# TASK PROMPT:
Only the lines holding "light" are wanted. Copy every one from the records below.

# RECORDS PROVIDED:
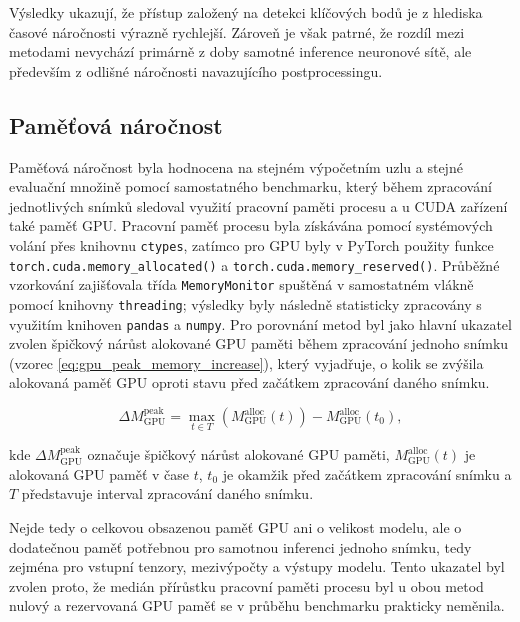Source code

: \documentclass[male,czech,api_bc]{kitheses}
\begin{document}
Výsledky ukazují, že přístup založený na detekci klíčových bodů je z hlediska časové náročnosti výrazně rychlejší. Zároveň je však patrné, že rozdíl mezi metodami nevychází primárně z doby samotné inference neuronové sítě, ale především z odlišné náročnosti navazujícího postprocessingu.

\subsection{Paměťová náročnost}

Paměťová náročnost byla hodnocena na stejném výpočetním uzlu a stejné evaluační množině pomocí samostatného benchmarku, který během zpracování jednotlivých snímků sledoval využití pracovní paměti procesu a u CUDA zařízení také paměť GPU. Pracovní paměť procesu byla získávána pomocí systémových volání přes knihovnu \texttt{ctypes}, zatímco pro GPU byly v PyTorch použity funkce \texttt{torch.cuda.memory\_allocated()} a \texttt{torch.cuda.memory\_reserved()}. Průběžné vzorkování zajišťovala třída \texttt{MemoryMonitor} spuštěná v samostatném vlákně pomocí knihovny \texttt{threading}; výsledky byly následně statisticky zpracovány s využitím knihoven \texttt{pandas} a \texttt{numpy}. Pro porovnání metod byl jako hlavní ukazatel zvolen špičkový nárůst alokované GPU paměti během zpracování jednoho snímku (vzorec \ref{eq:gpu_peak_memory_increase}), který vyjadřuje, o kolik se zvýšila alokovaná paměť GPU oproti stavu před začátkem zpracování daného snímku.

\begin{equation}
\Delta M_{\mathrm{GPU}}^{\mathrm{peak}}
=
\max_{t \in T}
\left(
M_{\mathrm{GPU}}^{\mathrm{alloc}}(t)
\right)
-
M_{\mathrm{GPU}}^{\mathrm{alloc}}(t_0),
\label{eq:gpu_peak_memory_increase}
\end{equation}

kde $\Delta M_{\mathrm{GPU}}^{\mathrm{peak}}$ označuje špičkový nárůst alokované GPU paměti, $M_{\mathrm{GPU}}^{\mathrm{alloc}}(t)$ je alokovaná GPU paměť v čase $t$, $t_0$ je okamžik před začátkem zpracování snímku a $T$ představuje interval zpracování daného snímku.


Nejde tedy o celkovou obsazenou paměť GPU ani o velikost modelu, ale o dodatečnou paměť potřebnou pro samotnou inferenci jednoho snímku, tedy zejména pro vstupní tenzory, mezivýpočty a výstupy modelu. Tento ukazatel byl zvolen proto, že medián přírůstku pracovní paměti procesu byl u obou metod nulový a rezervovaná GPU paměť se v průběhu benchmarku prakticky neměnila.
\end{document}
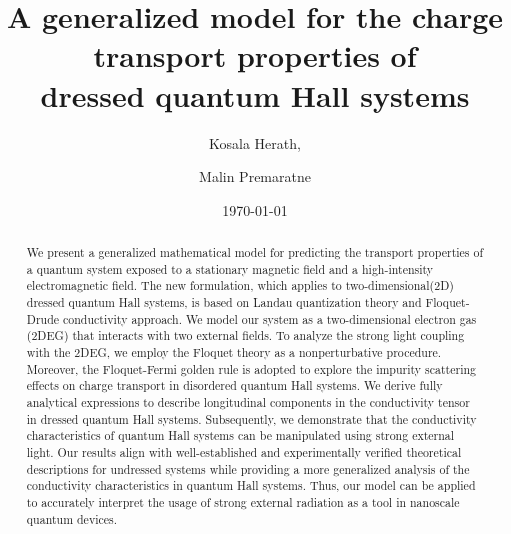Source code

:\documentclass[
 reprint,
 amsmath,amssymb,
 aps,
 prb,
]{revtex4-2}
\begin{document}

\title{A generalized model for the charge transport properties of
\\dressed quantum Hall systems}

\author{Kosala Herath,}
\author{Malin Premaratne}

\date{\today}

\begin{abstract}
We present a generalized mathematical model for predicting the transport properties of a quantum system exposed to a stationary magnetic field and a high-intensity electromagnetic field.
The new formulation, which applies to two-dimensional(2D) dressed quantum Hall systems, is based on Landau quantization theory and Floquet-Drude conductivity approach.
We model our system as a two-dimensional electron gas (2DEG) that interacts with two external fields. To analyze the strong light coupling with the 2DEG, we employ the Floquet theory as a nonperturbative procedure.
Moreover, the Floquet-Fermi golden rule is adopted to explore the impurity scattering effects on charge transport in disordered quantum Hall systems.
We derive fully analytical expressions to describe longitudinal components in the conductivity tensor in dressed quantum Hall systems.
Subsequently, we demonstrate that the conductivity characteristics of quantum Hall systems can be manipulated using strong external light.
Our results align with well-established and experimentally
verified theoretical descriptions for undressed systems while providing a more generalized analysis of the conductivity characteristics in quantum Hall systems.
Thus, our model can be applied to accurately interpret the usage of strong external radiation as a tool in nanoscale quantum devices.
\end{abstract}
\end{document}
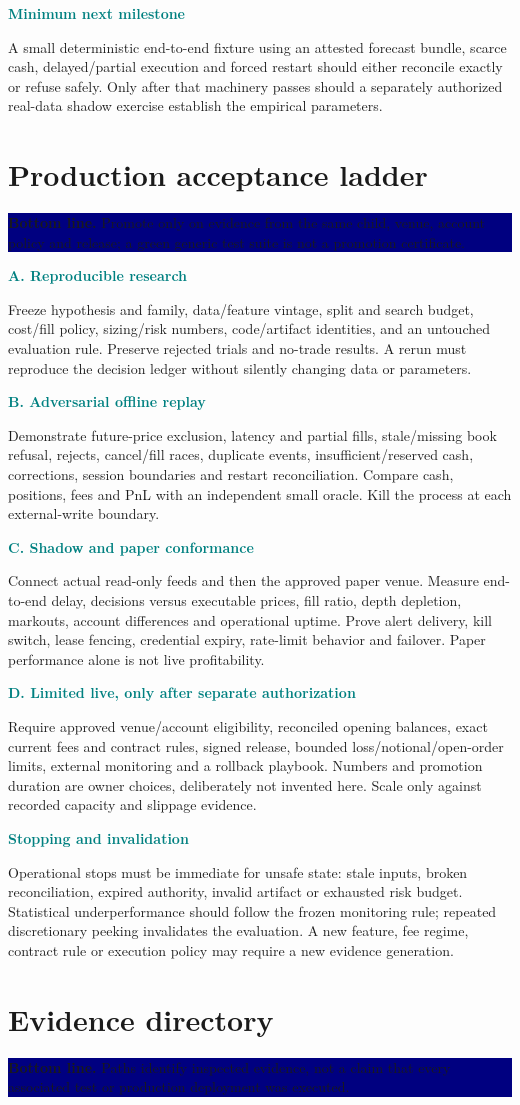 \documentclass[10pt,letterpaper]{article}
\newcommand{\bl}[1]{\noindent\colorbox{navy}{\parbox{\dimexpr\linewidth-2\fboxsep}{\color{white}\textbf{Bottom line.} #1}}\par\medskip}
\newcommand{\topic}[2]{\clearpage\section{#1}\bl{#2}}
\newcommand{\sub}[1]{\par\textbf{\textcolor{teal}{#1}}\par}
\begin{document}
\sub{Minimum next milestone}
A small deterministic end-to-end fixture using an attested forecast bundle, scarce cash, delayed/partial execution and forced restart should either reconcile exactly or refuse safely. Only after that machinery passes should a separately authorized real-data shadow exercise establish the empirical parameters.
\topic{Production acceptance ladder}{Promote only on evidence from the same child, venue, account policy and release; a green generic test suite is not a promotion certificate.}
\sub{A. Reproducible research}
Freeze hypothesis and family, data/feature vintage, split and search budget, cost/fill policy, sizing/risk numbers, code/artifact identities, and an untouched evaluation rule. Preserve rejected trials and no-trade results. A rerun must reproduce the decision ledger without silently changing data or parameters.
\sub{B. Adversarial offline replay}
Demonstrate future-price exclusion, latency and partial fills, stale/missing book refusal, rejects, cancel/fill races, duplicate events, insufficient/reserved cash, corrections, session boundaries and restart reconciliation. Compare cash, positions, fees and PnL with an independent small oracle. Kill the process at each external-write boundary.
\sub{C. Shadow and paper conformance}
Connect actual read-only feeds and then the approved paper venue. Measure end-to-end delay, decisions versus executable prices, fill ratio, depth depletion, markouts, account differences and operational uptime. Prove alert delivery, kill switch, lease fencing, credential expiry, rate-limit behavior and failover. Paper performance alone is not live profitability.
\sub{D. Limited live, only after separate authorization}
Require approved venue/account eligibility, reconciled opening balances, exact current fees and contract rules, signed release, bounded loss/notional/open-order limits, external monitoring and a rollback playbook. Numbers and promotion duration are owner choices, deliberately not invented here. Scale only against recorded capacity and slippage evidence.
\sub{Stopping and invalidation}
Operational stops must be immediate for unsafe state: stale inputs, broken reconciliation, expired authority, invalid artifact or exhausted risk budget. Statistical underperformance should follow the frozen monitoring rule; repeated discretionary peeking invalidates the evaluation. A new feature, fee regime, contract rule or execution policy may require a new evidence generation.
\topic{Evidence directory}{Paths identify inspected evidence, not a claim that every associated test or production deployment was executed.}
\end{document}
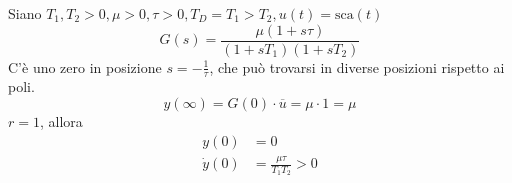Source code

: \documentclass[10pt,a4paper]{book}
\begin{document}
Siano $T_{1} ,T_{2}  >0,\mu  >0,\tau  >0,T_{D} =T_{1}  >T_{2} ,u( t) =\mathrm{sca}( t)$
\begin{equation*}
G(s)=\frac{\mu (1+s\tau )}{( 1+sT_{1})( 1+sT_{2})}
\end{equation*}
C'è uno zero in posizione $s=-\frac{1}{\tau }$, che può trovarsi in diverse posizioni rispetto ai poli.
\begin{equation*}
y( \infty ) =G( 0) \cdotp \overline{u} =\mu \cdotp 1=\mu 
\end{equation*}
$r=1$, allora
\begin{equation*}
\begin{aligned}
y(0) & =0\\
\dot{y} (0) & =\frac{\mu \tau }{T_{1} T_{2}}  >0
\end{aligned}
\end{equation*}
\end{document}
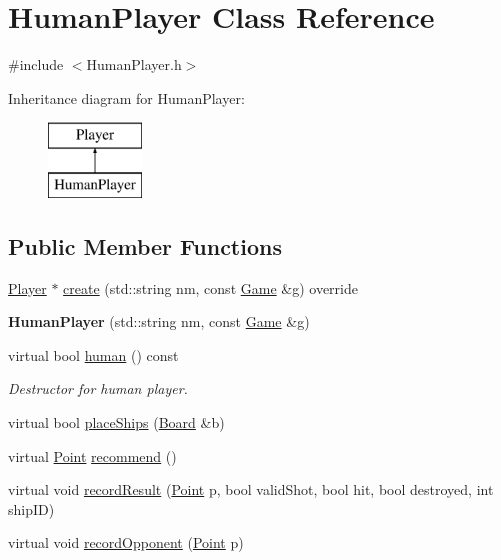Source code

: \hypertarget{class_human_player}{}\section{Human\+Player Class Reference}
\label{class_human_player}


{\ttfamily \#include $<$Human\+Player.\+h$>$}

Inheritance diagram for Human\+Player\+:\begin{figure}[H]
\begin{center}
\leavevmode
\includegraphics[height=2.000000cm]{class_human_player}
\end{center}
\end{figure}
\subsection*{Public Member Functions}
\begin{DoxyCompactItemize}
\item 
\mbox{\hyperlink{class_player}{Player}} $\ast$ \mbox{\hyperlink{class_human_player_acc99520ffa6b0a1885d081fde6f2297b}{create}} (std\+::string nm, const \mbox{\hyperlink{class_game}{Game}} \&g) override
\item 
\mbox{\label{class_human_player_a443ff25b201959966555c0902a10e19c}} 
{\bfseries Human\+Player} (std\+::string nm, const \mbox{\hyperlink{class_game}{Game}} \&g)
\item 
\mbox{\label{class_human_player_acecbe621447504a013c2a763aaba05fa}} 
virtual bool \mbox{\hyperlink{class_human_player_acecbe621447504a013c2a763aaba05fa}{human}} () const
\begin{DoxyCompactList}\small\item\em Destructor for human player. \end{DoxyCompactList}\item 
virtual bool \mbox{\hyperlink{class_human_player_ae9315a3c66f6b2f2bf4d1ebb09669aff}{place\+Ships}} (\mbox{\hyperlink{class_board}{Board}} \&b)
\item 
virtual \mbox{\hyperlink{class_point}{Point}} \mbox{\hyperlink{class_human_player_a718f16f3ddeeb34c9f2e93cf1d805b46}{recommend}} ()
\item 
virtual void \mbox{\hyperlink{class_human_player_a19be81244b7a1c88a3ca89d207055b6e}{record\+Result}} (\mbox{\hyperlink{class_point}{Point}} p, bool valid\+Shot, bool hit, bool destroyed, int ship\+ID)
\item 
virtual void \mbox{\hyperlink{class_human_player_a16b18f42e02d7c8d1f0971ce5e91595f}{record\+Opponent}} (\mbox{\hyperlink{class_point}{Point}} p)
\end{DoxyCompactItemize}


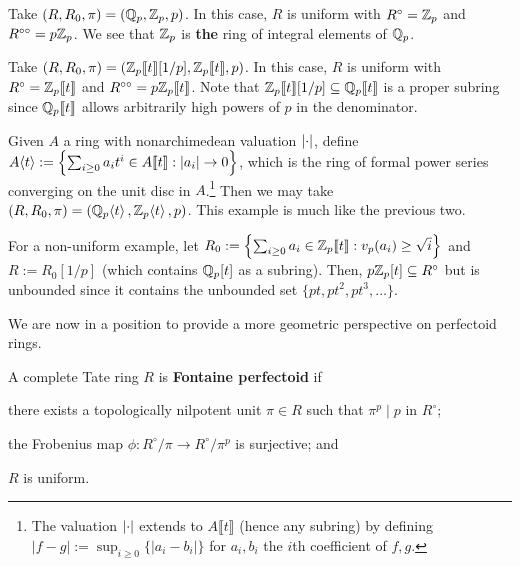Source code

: \documentclass[11pt]{article}
\newcommand{\FPS}[1]{\llbracket{#1}\rrbracket}
\begin{document}
\begin{example}
\hfill
\begin{enum}{\arabic}
\item Take $(R,R_0,\pi)=(\mathbb{Q}_p,\mathbb{Z}_p,p)$. In this case, $R$ is uniform with $R^{\circ}=\mathbb{Z}_p$ and $R^{\circ\circ}=p\mathbb{Z}_p$. We see that $\mathbb{Z}_p$ is \textbf{the} ring of integral elements of $\mathbb{Q}_p$.

\item Take $(R,R_0,\pi)=(\Z_p\FPS{t}[1/p],\Z_p\FPS{t},p)$. In this case, $R$ is uniform with $R^{\circ}=\Z_p\FPS{t}$ and $R^{\circ\circ}=p\Z_p\FPS{t}$. Note that $\Z_p\FPS{t}[1/p]\subset\Q_p\FPS{t}$ is a proper subring since $\Q_p\FPS{t}$ allows arbitrarily high powers of $p$ in the denominator.

\item Given $A$ a ring with nonarchimedean valuation $\left\lvert\cdot\right\rvert$, define $A\ip{t}:=\left\{\sum_{i\geq0}a_it^i\in A\FPS{t} : |a_i|\to0\right\}$, which is the ring of formal power series converging on the unit disc in $A$.\footnote{The valuation $\left\lvert\cdot\right\rvert$ extends to $A\FPS{t}$ (hence any subring) by defining $|f-g|:=\sup_{i\geq0}\{|a_i-b_i|\}$ for $a_i,b_i$ the $i$th coefficient of $f,g$.} Then we may take $(R,R_0,\pi)=(\mathbb{Q}_p\!\left\langle t\right\rangle,\mathbb{Z}_p\!\left\langle t\right\rangle,p)$. This example is much like the previous two.

\item For a non-uniform example, let $R_0:=\left\{\sum_{i\geq0}a_i\in\Z_p\FPS{t} : v_p(a_i)\geq\sqrt{i}\right\}$ and $R:=R_0[1/p]$ (which contains $\mathbb{Q}_p[t]$ as a subring). Then, $p\mathbb{Z}_p[t]\subseteq R^{\circ}$ but is unbounded since it contains the unbounded set $\{pt,pt^2,pt^3,\ldots\}$. %
\end{enum}
\end{example}

We are now in a position to provide a more geometric perspective on perfectoid rings.

\begin{definition}
A complete Tate ring $R$ is \textbf{Fontaine perfectoid} if 
\begin{enum}{\arabic}
\item there exists a topologically nilpotent unit $\pi\in R$ such that $\pi^p\mid p$ in $R^{\circ}$;
\item the Frobenius map $\phi: R^{\circ}/\pi\to R^{\circ}/\pi^p$ is surjective; and 
\item $R$ is uniform.
\end{enum}
\end{definition}
\end{document}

# EXERCISE RESPONSE:
We model our system as a two-dimensional electron gas (2DEG) that interacts with two external fields. To analyze the strong light coupling with the 2DEG, we employ the Floquet theory as a nonperturbative procedure.
Subsequently, we demonstrate that the conductivity characteristics of quantum Hall systems can be manipulated using strong external light.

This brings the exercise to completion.